Robert Barth on May 2, 2011 5:22 PM

If you look closely at the warranties of SSDs, you will notice that they are shorter than their traditional Rotational counterparts. Flash has well known issues such as write speed degradation with time, and a very limited lifetime for every cell.
I think one of the wiser approaches is to use flash as a non-volatile cache, so that when your flash crashes, so you can have the peace of mind that your data is safe in a traditional hd while enjoying the speeds of flash.

Hyz on May 2, 2011 6:03 PM

I think the problem is Jeff is speaking from a Professional view. For average joe, they simply dont have that much money. ( Of coz they have warranty, but in some places where mail order are not available, traveling to repair center would properly cost 40% of your SSD )

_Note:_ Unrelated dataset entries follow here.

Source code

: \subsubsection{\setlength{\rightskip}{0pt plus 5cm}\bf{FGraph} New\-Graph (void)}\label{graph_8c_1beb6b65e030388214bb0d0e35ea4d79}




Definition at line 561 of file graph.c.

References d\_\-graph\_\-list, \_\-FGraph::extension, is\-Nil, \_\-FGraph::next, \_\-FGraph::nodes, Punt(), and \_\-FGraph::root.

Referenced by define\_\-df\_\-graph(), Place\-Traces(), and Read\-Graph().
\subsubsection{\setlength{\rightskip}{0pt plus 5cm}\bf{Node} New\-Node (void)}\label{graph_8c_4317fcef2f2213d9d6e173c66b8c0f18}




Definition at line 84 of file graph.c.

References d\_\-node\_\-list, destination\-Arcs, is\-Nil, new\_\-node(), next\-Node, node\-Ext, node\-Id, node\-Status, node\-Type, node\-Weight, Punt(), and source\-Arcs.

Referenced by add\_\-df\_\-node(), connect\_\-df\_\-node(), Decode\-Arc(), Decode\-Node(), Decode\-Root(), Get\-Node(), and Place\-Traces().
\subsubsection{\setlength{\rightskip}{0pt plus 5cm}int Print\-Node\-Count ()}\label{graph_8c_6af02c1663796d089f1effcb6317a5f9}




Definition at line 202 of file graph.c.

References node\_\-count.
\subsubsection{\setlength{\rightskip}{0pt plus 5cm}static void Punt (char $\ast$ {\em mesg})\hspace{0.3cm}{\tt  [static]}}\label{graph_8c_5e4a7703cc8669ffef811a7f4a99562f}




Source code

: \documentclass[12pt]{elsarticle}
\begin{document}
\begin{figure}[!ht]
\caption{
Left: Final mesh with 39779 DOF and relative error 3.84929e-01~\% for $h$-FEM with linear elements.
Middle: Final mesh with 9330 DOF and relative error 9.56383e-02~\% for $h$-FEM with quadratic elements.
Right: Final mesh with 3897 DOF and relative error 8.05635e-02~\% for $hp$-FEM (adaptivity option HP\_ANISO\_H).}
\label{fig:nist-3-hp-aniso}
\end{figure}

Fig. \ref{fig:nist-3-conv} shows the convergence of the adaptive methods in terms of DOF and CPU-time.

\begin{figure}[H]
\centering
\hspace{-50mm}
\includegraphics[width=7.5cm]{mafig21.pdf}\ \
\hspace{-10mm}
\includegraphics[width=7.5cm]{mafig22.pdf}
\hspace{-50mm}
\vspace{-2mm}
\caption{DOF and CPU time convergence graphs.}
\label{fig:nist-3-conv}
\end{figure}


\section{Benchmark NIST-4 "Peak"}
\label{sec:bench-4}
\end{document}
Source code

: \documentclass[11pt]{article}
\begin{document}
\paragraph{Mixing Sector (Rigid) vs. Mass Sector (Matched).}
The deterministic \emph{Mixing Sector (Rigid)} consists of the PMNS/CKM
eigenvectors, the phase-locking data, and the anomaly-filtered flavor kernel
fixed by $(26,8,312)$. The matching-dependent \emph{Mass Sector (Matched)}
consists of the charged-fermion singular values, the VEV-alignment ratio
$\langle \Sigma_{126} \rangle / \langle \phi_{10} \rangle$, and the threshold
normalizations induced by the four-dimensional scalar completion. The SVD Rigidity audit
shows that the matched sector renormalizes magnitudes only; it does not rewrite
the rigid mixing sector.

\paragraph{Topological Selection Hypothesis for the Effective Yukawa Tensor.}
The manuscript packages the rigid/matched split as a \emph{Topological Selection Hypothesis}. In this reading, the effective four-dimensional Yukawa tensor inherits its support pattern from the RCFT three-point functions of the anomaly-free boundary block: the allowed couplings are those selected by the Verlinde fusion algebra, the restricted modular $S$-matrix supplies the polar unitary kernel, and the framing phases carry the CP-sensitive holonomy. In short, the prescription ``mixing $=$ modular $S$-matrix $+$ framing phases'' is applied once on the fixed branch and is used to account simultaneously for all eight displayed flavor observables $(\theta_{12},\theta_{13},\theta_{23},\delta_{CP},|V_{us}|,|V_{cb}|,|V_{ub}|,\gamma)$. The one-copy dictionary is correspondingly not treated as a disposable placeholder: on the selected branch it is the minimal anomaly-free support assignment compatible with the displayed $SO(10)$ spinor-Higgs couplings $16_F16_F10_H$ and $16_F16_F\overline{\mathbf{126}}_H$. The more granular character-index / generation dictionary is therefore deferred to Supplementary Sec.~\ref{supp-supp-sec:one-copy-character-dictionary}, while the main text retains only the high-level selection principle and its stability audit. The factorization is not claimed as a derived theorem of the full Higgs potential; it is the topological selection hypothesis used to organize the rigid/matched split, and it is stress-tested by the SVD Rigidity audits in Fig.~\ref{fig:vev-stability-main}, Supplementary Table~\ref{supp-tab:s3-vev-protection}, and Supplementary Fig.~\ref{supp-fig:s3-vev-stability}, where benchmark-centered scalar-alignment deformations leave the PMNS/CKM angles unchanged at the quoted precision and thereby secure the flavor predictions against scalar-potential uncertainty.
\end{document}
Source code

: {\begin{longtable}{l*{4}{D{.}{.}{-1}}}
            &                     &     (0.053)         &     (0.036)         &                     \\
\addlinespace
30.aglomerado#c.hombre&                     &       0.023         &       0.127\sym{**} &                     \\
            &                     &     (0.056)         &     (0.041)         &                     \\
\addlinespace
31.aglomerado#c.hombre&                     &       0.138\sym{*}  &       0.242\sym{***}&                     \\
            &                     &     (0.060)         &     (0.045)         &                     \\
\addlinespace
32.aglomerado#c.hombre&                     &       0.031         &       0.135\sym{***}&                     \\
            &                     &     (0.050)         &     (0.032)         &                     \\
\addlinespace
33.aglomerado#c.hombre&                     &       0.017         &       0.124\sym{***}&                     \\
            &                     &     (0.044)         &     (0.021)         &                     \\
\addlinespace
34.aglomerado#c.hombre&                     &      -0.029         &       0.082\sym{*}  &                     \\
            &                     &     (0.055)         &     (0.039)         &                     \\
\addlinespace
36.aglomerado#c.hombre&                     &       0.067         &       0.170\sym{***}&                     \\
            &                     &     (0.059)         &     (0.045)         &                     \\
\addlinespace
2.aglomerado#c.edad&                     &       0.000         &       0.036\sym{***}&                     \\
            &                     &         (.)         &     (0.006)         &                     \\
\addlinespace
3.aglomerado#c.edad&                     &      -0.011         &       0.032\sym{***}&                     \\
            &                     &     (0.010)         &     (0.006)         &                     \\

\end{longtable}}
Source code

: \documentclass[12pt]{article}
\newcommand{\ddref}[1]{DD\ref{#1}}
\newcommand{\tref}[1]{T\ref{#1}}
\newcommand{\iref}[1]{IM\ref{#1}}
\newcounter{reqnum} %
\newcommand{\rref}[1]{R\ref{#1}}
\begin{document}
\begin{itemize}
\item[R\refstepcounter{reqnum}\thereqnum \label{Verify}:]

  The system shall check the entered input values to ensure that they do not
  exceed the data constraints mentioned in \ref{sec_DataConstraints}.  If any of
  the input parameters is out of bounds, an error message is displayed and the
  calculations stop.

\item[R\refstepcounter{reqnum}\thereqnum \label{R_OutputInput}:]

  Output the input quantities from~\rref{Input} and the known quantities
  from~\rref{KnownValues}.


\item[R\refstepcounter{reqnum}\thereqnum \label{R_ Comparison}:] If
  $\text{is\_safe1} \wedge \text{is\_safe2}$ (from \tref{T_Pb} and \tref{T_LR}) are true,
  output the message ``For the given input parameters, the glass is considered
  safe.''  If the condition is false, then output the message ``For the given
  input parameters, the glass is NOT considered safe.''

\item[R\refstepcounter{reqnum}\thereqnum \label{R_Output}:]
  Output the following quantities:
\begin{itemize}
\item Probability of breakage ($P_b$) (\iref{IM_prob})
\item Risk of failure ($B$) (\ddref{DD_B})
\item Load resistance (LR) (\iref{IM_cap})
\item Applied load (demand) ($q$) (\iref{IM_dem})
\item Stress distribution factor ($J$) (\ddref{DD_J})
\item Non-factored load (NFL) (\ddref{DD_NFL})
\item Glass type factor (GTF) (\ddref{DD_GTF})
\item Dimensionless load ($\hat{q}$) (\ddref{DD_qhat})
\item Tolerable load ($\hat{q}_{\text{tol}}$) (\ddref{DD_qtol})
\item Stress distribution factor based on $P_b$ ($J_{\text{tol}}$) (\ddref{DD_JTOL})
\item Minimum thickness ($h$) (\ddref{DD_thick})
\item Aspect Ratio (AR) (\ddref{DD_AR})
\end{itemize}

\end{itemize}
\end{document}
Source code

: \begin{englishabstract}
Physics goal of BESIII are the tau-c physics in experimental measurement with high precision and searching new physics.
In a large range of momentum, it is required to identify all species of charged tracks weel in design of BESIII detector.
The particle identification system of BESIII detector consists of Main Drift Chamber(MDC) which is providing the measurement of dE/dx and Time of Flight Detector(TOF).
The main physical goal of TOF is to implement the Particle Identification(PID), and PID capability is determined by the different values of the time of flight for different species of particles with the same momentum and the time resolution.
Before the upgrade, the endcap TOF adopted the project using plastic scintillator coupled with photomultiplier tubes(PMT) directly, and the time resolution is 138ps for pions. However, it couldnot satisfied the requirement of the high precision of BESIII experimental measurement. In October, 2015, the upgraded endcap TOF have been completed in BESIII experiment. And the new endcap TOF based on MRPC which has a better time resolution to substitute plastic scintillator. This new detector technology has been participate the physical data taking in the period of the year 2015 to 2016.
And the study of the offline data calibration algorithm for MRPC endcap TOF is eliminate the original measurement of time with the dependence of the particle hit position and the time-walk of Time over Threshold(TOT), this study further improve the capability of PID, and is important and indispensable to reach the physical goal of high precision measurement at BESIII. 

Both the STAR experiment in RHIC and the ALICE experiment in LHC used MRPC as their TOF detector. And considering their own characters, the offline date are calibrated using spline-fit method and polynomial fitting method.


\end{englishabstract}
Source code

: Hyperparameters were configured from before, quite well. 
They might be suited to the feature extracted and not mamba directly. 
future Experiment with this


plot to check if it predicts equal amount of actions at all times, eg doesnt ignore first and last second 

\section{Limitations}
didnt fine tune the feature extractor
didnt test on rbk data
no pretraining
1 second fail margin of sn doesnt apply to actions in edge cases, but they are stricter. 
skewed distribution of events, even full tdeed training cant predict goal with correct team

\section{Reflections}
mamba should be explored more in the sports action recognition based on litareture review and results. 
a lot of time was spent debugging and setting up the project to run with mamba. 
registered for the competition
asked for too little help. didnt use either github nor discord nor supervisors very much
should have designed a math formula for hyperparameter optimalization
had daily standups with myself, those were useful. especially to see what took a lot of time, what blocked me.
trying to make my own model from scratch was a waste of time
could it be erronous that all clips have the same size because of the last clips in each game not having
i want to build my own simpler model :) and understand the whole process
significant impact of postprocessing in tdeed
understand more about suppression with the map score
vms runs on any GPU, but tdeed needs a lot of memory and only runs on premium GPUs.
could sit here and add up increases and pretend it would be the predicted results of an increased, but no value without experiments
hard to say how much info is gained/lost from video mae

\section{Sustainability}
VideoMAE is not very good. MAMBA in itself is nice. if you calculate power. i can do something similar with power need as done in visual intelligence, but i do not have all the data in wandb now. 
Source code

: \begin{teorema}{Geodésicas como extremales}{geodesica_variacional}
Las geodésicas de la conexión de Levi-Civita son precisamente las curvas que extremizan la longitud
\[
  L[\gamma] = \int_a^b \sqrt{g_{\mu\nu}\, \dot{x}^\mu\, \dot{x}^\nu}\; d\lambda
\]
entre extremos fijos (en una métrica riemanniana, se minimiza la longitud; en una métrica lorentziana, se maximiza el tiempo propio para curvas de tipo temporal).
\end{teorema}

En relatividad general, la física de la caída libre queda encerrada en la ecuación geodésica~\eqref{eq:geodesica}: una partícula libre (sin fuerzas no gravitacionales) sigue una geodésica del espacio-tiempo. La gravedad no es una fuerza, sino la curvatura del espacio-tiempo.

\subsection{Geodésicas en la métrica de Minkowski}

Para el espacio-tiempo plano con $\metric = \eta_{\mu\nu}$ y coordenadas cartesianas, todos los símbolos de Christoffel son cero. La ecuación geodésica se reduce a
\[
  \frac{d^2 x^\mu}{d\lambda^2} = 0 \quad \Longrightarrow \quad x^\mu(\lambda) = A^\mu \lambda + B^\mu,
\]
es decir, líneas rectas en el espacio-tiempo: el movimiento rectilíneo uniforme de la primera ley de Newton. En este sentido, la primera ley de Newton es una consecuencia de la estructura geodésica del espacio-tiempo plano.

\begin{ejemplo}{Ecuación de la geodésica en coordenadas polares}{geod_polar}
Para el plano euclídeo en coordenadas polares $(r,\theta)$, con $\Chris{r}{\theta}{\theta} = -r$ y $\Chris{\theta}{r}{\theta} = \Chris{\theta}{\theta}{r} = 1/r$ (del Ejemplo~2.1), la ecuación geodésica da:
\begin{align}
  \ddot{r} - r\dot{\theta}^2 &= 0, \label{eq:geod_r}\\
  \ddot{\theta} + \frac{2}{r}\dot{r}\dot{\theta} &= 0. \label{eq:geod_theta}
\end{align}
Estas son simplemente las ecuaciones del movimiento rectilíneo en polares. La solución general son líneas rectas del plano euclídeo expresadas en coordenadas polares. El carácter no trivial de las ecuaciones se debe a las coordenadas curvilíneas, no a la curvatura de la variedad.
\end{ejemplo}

And people just dont appreciate how much we have advance for HDD in terms of mechanical perspective.

That is why i think the latest Intel Turbo Cache on Z68 will finally make a difference. It requires a minimum of 20GB drive, so the features will actually guarantee to speed up your performance. Previous generation allows you to use as little as 2GB which isn't helping at all.

If you think about it. Most of your frequently use files, minus your multimedia files aren't actually that much. Your frequent Windows 7 could fit within 3GB space. ( You dont need Help files, Drivers, backup files... etc ). Those will continue to live on HDD. With RAM being very cheap, putting 8GB of memory in, you could even disable Pagefile. I wouldn't recommend disabling it with less the 8GB just to be safe. And to all those who argue that Microsoft recommends you to have pagefile on, Microsoft actually have Pagefile OFF by default on their Windows Embedded PC version and some other versions.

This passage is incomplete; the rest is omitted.